Data listing: Begin

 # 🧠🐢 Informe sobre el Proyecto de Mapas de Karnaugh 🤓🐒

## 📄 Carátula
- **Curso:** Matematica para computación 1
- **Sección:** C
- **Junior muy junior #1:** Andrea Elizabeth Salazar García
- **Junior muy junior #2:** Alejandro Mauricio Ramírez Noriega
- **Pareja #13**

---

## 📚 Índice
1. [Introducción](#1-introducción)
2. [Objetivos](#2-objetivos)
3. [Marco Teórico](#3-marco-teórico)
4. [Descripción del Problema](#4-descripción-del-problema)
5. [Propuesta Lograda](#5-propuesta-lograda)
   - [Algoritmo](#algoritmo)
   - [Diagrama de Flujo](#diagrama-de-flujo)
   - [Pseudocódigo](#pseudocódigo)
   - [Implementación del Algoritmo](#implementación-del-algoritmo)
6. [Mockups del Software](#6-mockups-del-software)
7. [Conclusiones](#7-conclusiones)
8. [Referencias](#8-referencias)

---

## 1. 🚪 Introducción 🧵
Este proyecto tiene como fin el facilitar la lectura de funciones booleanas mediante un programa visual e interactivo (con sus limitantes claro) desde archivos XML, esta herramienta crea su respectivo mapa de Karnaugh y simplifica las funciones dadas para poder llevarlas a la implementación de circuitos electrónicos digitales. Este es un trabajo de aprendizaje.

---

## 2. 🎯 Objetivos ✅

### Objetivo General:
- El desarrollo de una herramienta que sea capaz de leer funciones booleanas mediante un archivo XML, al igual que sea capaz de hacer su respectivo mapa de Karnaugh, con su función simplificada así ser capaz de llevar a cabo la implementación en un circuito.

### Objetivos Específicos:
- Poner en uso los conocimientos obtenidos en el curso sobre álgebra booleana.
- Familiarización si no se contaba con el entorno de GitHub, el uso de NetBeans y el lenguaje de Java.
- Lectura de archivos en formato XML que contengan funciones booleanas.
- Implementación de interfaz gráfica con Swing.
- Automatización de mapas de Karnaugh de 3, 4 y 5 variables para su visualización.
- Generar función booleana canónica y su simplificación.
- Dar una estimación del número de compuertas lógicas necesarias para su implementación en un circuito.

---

Data listing: End

Having found the line with "- Automatización de", please set it down along with every line after it through the end of the material above, exactly and with nothing added.

Written solution =>
- Automatización de mapas de Karnaugh de 3, 4 y 5 variables para su visualización.
- Generar función booleana canónica y su simplificación.
- Dar una estimación del número de compuertas lógicas necesarias para su implementación en un circuito.

---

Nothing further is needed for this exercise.